* [What you are asked to do] Find the lines of the data below that include "such". Report their number only.

Segment Open

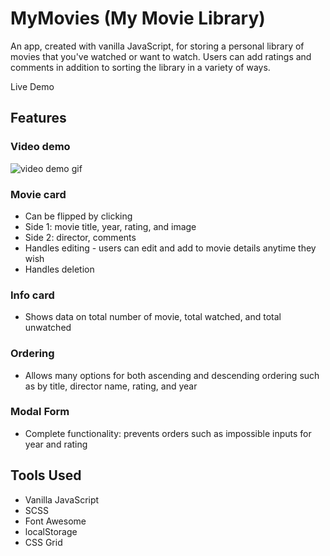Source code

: # MyMovies (My Movie Library)
An app, created with vanilla JavaScript, for storing a personal library of movies that you've watched or want to watch. Users can add ratings and comments in addition to sorting the library in a variety of ways.

Live Demo

## Features
### Video demo
![video demo gif](https://github.com/supecheung/my-movie-library/blob/main/doc/myMoviesGIF.gif)

### Movie card
- Can be flipped by clicking
- Side 1: movie title, year, rating, and image
- Side 2: director, comments
- Handles editing - users can edit and add to movie details anytime they wish
- Handles deletion

### Info card
- Shows data on total number of movie, total watched, and total unwatched

### Ordering
- Allows many options for both ascending and descending ordering such as by title, director name, rating, and year

### Modal Form
- Complete functionality: prevents orders such as impossible inputs for year and rating

## Tools Used
- Vanilla JavaScript
- SCSS
- Font Awesome
- localStorage
- CSS Grid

Segment Closed

* [Written answer] 2